Occupying the entirety of INKstudio’s ground floor, Observing My Distant Self 73°40′E~96°23′E 34°25′N~48°10′N, 2019-2023, is an expansive eight-part multimedia project responding to Kang’s childhood dream in the form of a metaphorical pilgrimage to the Western Regions. As the artist has put forward, through this creative journey she has experienced in her hometown of Xinjiang, she wanted to distinguish and clarify, “Why do I paint? Did painting choose me, or did I choose it?” What she is eagerly looking forward to is not an exact answer. But it is a process, a direction and a possibility.
Installation View of “Observing My Distant Self Kang Chunhui”, 2024.5.25-8.18, INKstudio
I. From Dream to Reality, From Painting to Moving Images
Almost an enigmatic prophecy, the vivid childhood dreamscape lingered in the subconscious of visual artist Kang Chunhui (Urumqi, Xinjiang, 1982) for over three decades, until last year, 2023, when the time came for her to revisit its mystique with renewed urgency. On her pilgrimage Kang makes eight stops: the Kumtag Desert, Lop Nur, Bosten Lake, Tarim Poplar Forest, Kuqa Old Town, Tianshan Grand Canyon, Kizilgaha Beacon, and the Kizil Caves. Eight 6’6”-long videos place an aspect of Kang’s artistic practice in spatial dialog with a location in Xinjiang selected by Kang for its historical, sociological, and cultural significance. Throughout her journey, Kang explores the boundaries between place, history, memory, self and creativity, conceiving them not as rigid territories but as expansive areas for exploration, exchange, synthesis and transformation.

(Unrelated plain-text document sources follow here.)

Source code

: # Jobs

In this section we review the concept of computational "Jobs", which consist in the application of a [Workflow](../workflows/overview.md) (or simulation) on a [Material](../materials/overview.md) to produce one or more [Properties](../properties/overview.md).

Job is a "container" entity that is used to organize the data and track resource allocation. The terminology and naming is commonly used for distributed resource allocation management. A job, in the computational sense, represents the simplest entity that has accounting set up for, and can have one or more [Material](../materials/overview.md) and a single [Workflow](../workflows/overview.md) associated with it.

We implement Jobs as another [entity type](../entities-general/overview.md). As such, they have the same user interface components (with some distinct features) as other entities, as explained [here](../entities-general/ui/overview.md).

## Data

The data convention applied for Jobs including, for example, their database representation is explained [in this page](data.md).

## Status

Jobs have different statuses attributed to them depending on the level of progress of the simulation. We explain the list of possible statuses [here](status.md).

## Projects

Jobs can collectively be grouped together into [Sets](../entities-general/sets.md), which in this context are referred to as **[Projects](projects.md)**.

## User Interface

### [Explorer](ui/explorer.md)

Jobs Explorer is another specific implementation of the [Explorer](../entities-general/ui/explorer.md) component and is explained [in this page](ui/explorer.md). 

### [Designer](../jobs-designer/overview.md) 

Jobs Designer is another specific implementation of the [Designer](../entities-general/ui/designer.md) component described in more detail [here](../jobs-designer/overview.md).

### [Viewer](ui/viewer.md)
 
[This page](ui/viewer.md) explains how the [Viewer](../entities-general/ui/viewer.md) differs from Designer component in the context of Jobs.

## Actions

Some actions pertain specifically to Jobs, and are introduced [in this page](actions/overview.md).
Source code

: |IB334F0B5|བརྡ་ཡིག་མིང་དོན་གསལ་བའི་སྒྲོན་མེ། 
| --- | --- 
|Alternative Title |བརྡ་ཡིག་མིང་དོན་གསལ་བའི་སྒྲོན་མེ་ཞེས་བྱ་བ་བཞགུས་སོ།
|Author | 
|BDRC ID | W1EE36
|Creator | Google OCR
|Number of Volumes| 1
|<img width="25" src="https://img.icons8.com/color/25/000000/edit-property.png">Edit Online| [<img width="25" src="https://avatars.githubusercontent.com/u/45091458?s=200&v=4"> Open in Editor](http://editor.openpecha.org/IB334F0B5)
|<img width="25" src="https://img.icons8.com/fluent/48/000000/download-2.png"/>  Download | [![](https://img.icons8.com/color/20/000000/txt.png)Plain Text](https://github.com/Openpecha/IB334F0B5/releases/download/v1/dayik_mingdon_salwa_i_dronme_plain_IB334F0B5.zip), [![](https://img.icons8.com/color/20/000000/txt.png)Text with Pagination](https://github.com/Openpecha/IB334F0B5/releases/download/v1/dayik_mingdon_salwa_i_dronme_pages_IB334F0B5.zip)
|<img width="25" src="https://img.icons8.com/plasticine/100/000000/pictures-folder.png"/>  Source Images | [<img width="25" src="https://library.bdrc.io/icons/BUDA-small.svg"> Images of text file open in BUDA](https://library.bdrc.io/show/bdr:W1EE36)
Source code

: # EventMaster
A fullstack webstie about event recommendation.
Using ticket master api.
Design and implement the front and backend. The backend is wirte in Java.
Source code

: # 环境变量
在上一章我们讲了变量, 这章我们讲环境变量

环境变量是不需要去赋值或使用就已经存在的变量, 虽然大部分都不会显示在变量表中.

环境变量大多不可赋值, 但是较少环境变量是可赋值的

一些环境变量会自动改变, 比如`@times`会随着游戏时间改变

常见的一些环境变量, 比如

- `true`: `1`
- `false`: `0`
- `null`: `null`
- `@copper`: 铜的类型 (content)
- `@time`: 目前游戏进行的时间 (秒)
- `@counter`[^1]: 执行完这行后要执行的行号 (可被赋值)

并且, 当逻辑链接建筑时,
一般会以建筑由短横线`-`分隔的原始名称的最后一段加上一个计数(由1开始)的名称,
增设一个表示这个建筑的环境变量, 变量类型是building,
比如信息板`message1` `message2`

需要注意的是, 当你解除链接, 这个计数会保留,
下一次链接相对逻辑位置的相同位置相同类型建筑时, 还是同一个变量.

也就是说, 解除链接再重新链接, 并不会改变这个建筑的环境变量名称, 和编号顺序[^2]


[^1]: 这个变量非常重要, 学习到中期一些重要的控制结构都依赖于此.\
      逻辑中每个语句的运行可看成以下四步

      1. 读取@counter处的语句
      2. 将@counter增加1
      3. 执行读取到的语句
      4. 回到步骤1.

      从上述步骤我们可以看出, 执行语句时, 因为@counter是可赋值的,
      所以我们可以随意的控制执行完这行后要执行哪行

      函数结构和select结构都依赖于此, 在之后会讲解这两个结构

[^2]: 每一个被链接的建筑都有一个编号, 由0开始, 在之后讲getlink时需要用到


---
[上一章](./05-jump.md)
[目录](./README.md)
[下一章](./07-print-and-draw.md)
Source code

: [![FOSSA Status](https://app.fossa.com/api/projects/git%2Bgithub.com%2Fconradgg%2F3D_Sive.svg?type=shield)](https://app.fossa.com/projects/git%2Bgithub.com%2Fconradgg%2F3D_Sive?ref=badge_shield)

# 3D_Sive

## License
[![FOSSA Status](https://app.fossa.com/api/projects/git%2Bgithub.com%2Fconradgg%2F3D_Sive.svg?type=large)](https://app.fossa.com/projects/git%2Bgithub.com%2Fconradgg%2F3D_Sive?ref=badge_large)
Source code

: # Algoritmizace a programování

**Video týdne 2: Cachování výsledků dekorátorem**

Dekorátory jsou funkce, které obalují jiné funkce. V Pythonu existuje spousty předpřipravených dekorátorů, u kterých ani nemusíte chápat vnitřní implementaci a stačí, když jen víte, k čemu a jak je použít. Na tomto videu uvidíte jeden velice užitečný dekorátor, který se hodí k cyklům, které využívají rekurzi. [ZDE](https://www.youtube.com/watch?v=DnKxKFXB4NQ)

Installation View of “Observing My Distant Self Kang Chunhui”, 2024.5.25-8.18, INKstudioKuqa Old Town 82°93′12E-41°72′47N(painting), Ink and mineral pigment on paper and glass,100 x 100 cmKizil Caves 82°51′35E-41°78′82N (screenshot), Color Video, sound, 06’06”Kizil Caves 82°51′35E-41°78′82N (painting), Ink and mineral pigment on paper, 60 x 40 cm
Different from the previous creative sequence of conception, drafting and painting, Kang took use of video for the first time as a more directive medium in Observing My Distant Self 73°40′E~96°23′E 34°25′N~48°10′N, 2023- 2024, “recording” her representative works at different stages of creation, and her dialogues with the specific venues and natural landscape of lake, desert, old town, Gobi, cave, and mountain in Xinjiang. In these 8 sets of corresponding paintings and videos, these “confrontations” between matters, elements refresh the artist’s comprehensively new thinking and feeling of reality and fiction, nature and man-made objects, history and the present, and even the tradition of Chinese painting itself which were all centered around “the boundary.”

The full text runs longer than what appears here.